第40話 それでトルコの使者の頭を杭を打ちつけて殺したのね
激高するブラドをまるで煽るようにマリアが尋ねた。
その顔つきをみると、ただの好奇心で聞いただけのようあったが、ノアにはまた火に油をそそぐようなまねをするマリアの態度には舌打ちする思いだった。

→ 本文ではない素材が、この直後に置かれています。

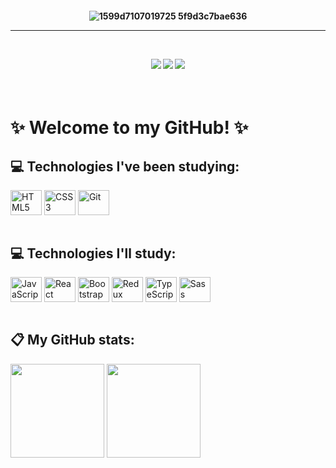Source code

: <h4 align="center">
    
![1599d7107019725 5f9d3c7bae636](https://user-images.githubusercontent.com/109745342/210119198-cd263396-2f94-4c54-a15e-5f0c2c9392d6.gif)

<hr>
<br>

<a href="https://instagram.com/evycode" target="_blank"><img src="https://img.shields.io/badge/-Instagram-%23E4405F?style=for-the-badge&logo=instagram&logoColor=white" target="_blank"></a> <a href="https://www.linkedin.com/in/evelynlacerda" target="_blank"><img src="https://img.shields.io/badge/-LinkedIn-%230077B5?style=for-the-badge&logo=linkedin&logoColor=white" target="_blank"></a> <a href = "mailto:evelyndslacerda@gmail.com"><img src="https://img.shields.io/badge/Gmail-D14836?style=for-the-badge&logo=gmail&logoColor=white" target="_blank"></a>
</h4>

<br>

# ✨ Welcome to my GitHub! ✨
## 💻 Technologies I've been studying:
<div style="display: inline_block">
    <img align="center" alt="HTML5" width="50" height="40" src="https://cdn.jsdelivr.net/gh/devicons/devicon/icons/html5/html5-original.svg" />
    <img align="center" alt="CSS3" width="50" height="40" src="https://cdn.jsdelivr.net/gh/devicons/devicon/icons/css3/css3-original.svg" />
    <img align="center" alt="Git" width="50" height="40" src="https://cdn.jsdelivr.net/gh/devicons/devicon/icons/git/git-original.svg" />
</div>
    
<br>

## 💻 Technologies I'll study:
<div style="display: inline_block">
    <img align="center" alt="JavaScript" width="50" height="40" src="https://cdn.jsdelivr.net/gh/devicons/devicon/icons/javascript/javascript-original.svg" />
    <img align="center" alt="React" width="50" height="40" src="https://cdn.jsdelivr.net/gh/devicons/devicon/icons/react/react-original.svg" />
    <img align="center" alt="Bootstrap" width="50" height="40" src="https://cdn.jsdelivr.net/gh/devicons/devicon/icons/bootstrap/bootstrap-plain.svg" />
    <img align="center" alt="Redux" width="50" height="40" src="https://cdn.jsdelivr.net/gh/devicons/devicon/icons/redux/redux-original.svg" />
    <img align="center" alt="TypeScript" width="50" height="40" src="https://cdn.jsdelivr.net/gh/devicons/devicon/icons/typescript/typescript-original.svg" />
    <img align="center" alt="Sass" width="50" height="40" src="https://cdn.jsdelivr.net/gh/devicons/devicon/icons/sass/sass-original.svg" />
</div>

<br>

## 📋 My GitHub stats:
<div style="display: inline-block">
    <img height="150em" src="https://github-readme-stats.vercel.app/api?username=evelynlacerda&show_icons=true&theme=omni&include_all_commits=true&count_private=true"/>
    <a href="https://github.com/evelynlacerda">
    <img height="150em" src="https://github-readme-stats.vercel.app/api/top-langs/?username=evelynlacerda&layout=compact&langs_count=7&theme=omni"/>

</div>

<br>
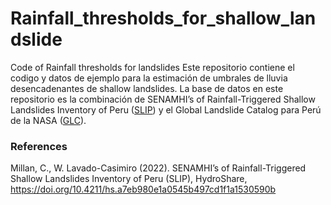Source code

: # Rainfall_thresholds_for_shallow_landslide

Code of Rainfall thresholds for landslides
Este repositorio contiene el codigo y datos de ejemplo para la estimación de umbrales de lluvia desencadenantes de shallow landslides.
La base de datos en este repositorio es la combinación de SENAMHI’s of Rainfall-Triggered Shallow Landslides Inventory of Peru ([SLIP](https://doi.org/10.4211/hs.a7eb980e1a0545b497cd1f1a1530590b)) y el Global Landslide Catalog para Perú de la NASA ([GLC](https://data.nasa.gov/Earth-Science/Global-Landslide-Catalog/h9d8-neg4)).


### References
Millan, C., W. Lavado-Casimiro (2022). SENAMHI’s of Rainfall-Triggered Shallow Landslides Inventory of Peru (SLIP), HydroShare, https://doi.org/10.4211/hs.a7eb980e1a0545b497cd1f1a1530590b
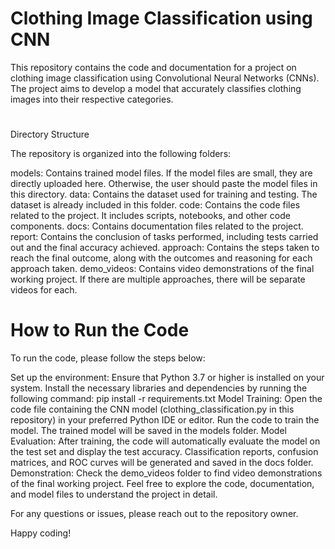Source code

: 
# Clothing Image Classification using CNN

This repository contains the code and documentation for a project on clothing image classification using Convolutional Neural Networks (CNNs). The project aims to develop a model that accurately classifies clothing images into their respective categories.

# 
Directory Structure

The repository is organized into the following folders:

models: Contains trained model files. If the model files are small, they are directly uploaded here. Otherwise, the user should paste the model files in this directory.
data: Contains the dataset used for training and testing. The dataset is already included in this folder.
code: Contains the code files related to the project. It includes scripts, notebooks, and other code components.
docs: Contains documentation files related to the project.
report: Contains the conclusion of tasks performed, including tests carried out and the final accuracy achieved.
approach: Contains the steps taken to reach the final outcome, along with the outcomes and reasoning for each approach taken.
demo_videos: Contains video demonstrations of the final working project. If there are multiple approaches, there will be separate videos for each.
# How to Run the Code

To run the code, please follow the steps below:

Set up the environment:
Ensure that Python 3.7 or higher is installed on your system.
Install the necessary libraries and dependencies by running the following command:
pip install -r requirements.txt
Model Training:
Open the code file containing the CNN model (clothing_classification.py in this repository) in your preferred Python IDE or editor.
Run the code to train the model. The trained model will be saved in the models folder.
Model Evaluation:
After training, the code will automatically evaluate the model on the test set and display the test accuracy.
Classification reports, confusion matrices, and ROC curves will be generated and saved in the docs folder.
Demonstration:
Check the demo_videos folder to find video demonstrations of the final working project.
Feel free to explore the code, documentation, and model files to understand the project in detail.

For any questions or issues, please reach out to the repository owner.

Happy coding!
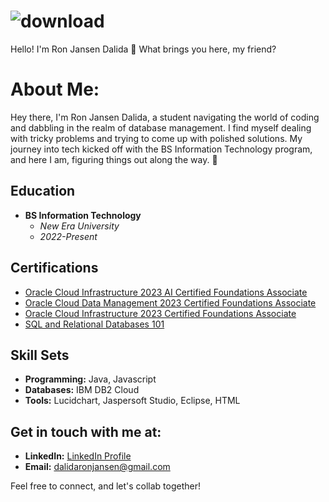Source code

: 



# ![download](https://github.com/rnmc981/RonDalida/assets/99196862/43ca1d68-783f-4c8d-b80d-a67415cdafdb)

Hello! I'm Ron Jansen Dalida 👋 
What brings you here, my friend?

# About Me:

Hey there, I'm Ron Jansen Dalida, a student navigating the world of coding and dabbling in the realm of database management. I find myself dealing with tricky problems and trying to come up with polished solutions. My journey into tech kicked off with the BS Information Technology program, and here I am, figuring things out along the way. 🚀

## Education

- **BS Information Technology**
  - *New Era University*
  - *2022-Present*

## Certifications

- [Oracle Cloud Infrastructure 2023 AI Certified Foundations Associate](https://catalog-education.oracle.com/pls/certview/sharebadge?id=AA93B30CEAA887D5871BBBFD46B84BEC30C0235024D553F79D4DA463218B5225&fbclid=IwAR1h2-DaJ_k1hEOwgrbgaqeLpsQLZ_tvQb4Aw5PRoeGPO5zzPA2p6o694sY1)
- [Oracle Cloud Data Management 2023 Certified Foundations Associate](https://catalog-education.oracle.com/pls/certview/sharebadge?id=BE88B2AAFE44B4133AEAA093BF2880969E3D7BFC90C817F758B590FE4878E8F1&fbclid=IwAR1y3v_-eXIEPx53ML-FmNyKYVLhKT-La0fg3yLGniahHV4Kq_3di7iAU0A2)
- [Oracle Cloud Infrastructure 2023 Certified Foundations Associate](https://catalog-education.oracle.com/pls/certview/sharebadge?id=0DACB7C9E17E53658D324213AE551DA472BF5BD62C93E12968F4E30B8137347D&fbclid=IwAR1we_a2GtpEJ9AwhCPaS4IHnKpgCHvdl-9wV47PjXPdjwl4EY7pDK-z858)
- [SQL and Relational Databases 101](https://courses.cognitiveclass.ai/certificates/b9431ce255b54a128f91834932e95d1a)

## Skill Sets

- **Programming:** Java, Javascript
- **Databases:** IBM DB2 Cloud
- **Tools:** Lucidchart, Jaspersoft Studio, Eclipse, HTML

## Get in touch with me at:

- **LinkedIn:** [LinkedIn Profile](https://www.linkedin.com/in/ron-jansen-dalida-4117892a2/)
- **Email:** dalidaronjansen@gmail.com

Feel free to connect, and let's collab together! 

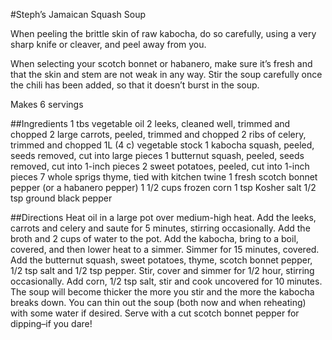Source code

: #Steph’s Jamaican Squash Soup

When peeling the brittle skin of raw kabocha, do so carefully, using a very sharp knife or cleaver, and peel away from you.

When selecting your scotch bonnet or habanero, make sure it’s fresh and that the skin and stem are not weak in any way. Stir the soup carefully once the chili has been added, so that it doesn’t burst in the soup.

Makes 6 servings

##Ingredients
1 tbs vegetable oil
2 leeks, cleaned well, trimmed and chopped
2 large carrots, peeled, trimmed and chopped
2 ribs of celery, trimmed and chopped
1L (4 c) vegetable stock
1 kabocha squash, peeled, seeds removed, cut into large pieces
1 butternut squash, peeled, seeds removed, cut into 1-inch pieces
2 sweet potatoes, peeled, cut into 1-inch pieces
7 whole sprigs thyme, tied with kitchen twine
1 fresh scotch bonnet pepper (or a habanero pepper)
1 1/2 cups frozen corn
1 tsp Kosher salt
1/2 tsp ground black pepper

##Directions
Heat oil in a large pot over medium-high heat. Add the leeks, carrots and celery and saute for 5 minutes, stirring occasionally. Add the broth and 2 cups of water to the pot. Add the kabocha, bring to a boil, covered, and then lower heat to a simmer. Simmer for 15  minutes, covered. Add the butternut squash, sweet potatoes, thyme, scotch bonnet pepper, 1/2 tsp salt and 1/2 tsp pepper. Stir, cover and simmer for 1/2 hour, stirring occasionally. Add corn, 1/2 tsp salt, stir and cook uncovered for 10 minutes. The soup will become thicker the more you stir and the more the kabocha breaks down. You can thin out the soup (both now and when reheating) with some water if desired. Serve with a cut scotch bonnet pepper for dipping–if you dare!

ノアとおなじように感じ取ったのか、ストイカがあわてて口を挟み込んできた。
「マ、マリア殿、それはわたしどもワラキアとトルコとのあいだに条約が結ばれていたからなのです。ハンガリーと同盟することは条約違反で、この婚礼によって条約が破棄されるのではないか危惧していました。トルコはなんども使節をよこしてきて、忠誠心の確認をもとめてきたのです」
「服従と従属と貢納の一方的な条約だったがな」
「あぁ……、それでトルコの使者の頭を杭を打ちつけて殺したのね」
マリアがあっけらかんと言った。
「頭に杭を……?」
ストイカが驚いた表情をして、マリアに尋ねた。
「えぇ。有名ですわよ。使者が謁見してきたときに、ドラキュラおじさんの前で被り物を脱がなかったという理由で、帽子を頭に杭で打ちつけたって……」
「いや、それはどういう……?。イスラム教では被り物は脱がないのが正式でしょう?」
「えぇ。でも、それを非礼だと言って……。え、そうじゃないの?」
マリアが間抜けな顔で首をひねると、ブラドが苦笑しながら言った。
「それもドラキュラ伝説っていうヤツかね。ずいぶん、おもしろい逸話ができあがっているようだな」
「さようで。ずいぶん無粋な逸話かと……」
ストイカもブラドに同意した。ブラドはマリアのほうに目をむけてすごんだ。
「マリアよ、わたしは相手を殺すのに、つまらぬ言いがかりなどつけぬ。殺したいから殺す。それがたとえトルコの使者であっても、ただの病人であってもだ」
ノアは自分にむけられている言葉ではないのに、がたがた震えているのに気づいた。椅子に座っていなければ、立っていられないにちがいない。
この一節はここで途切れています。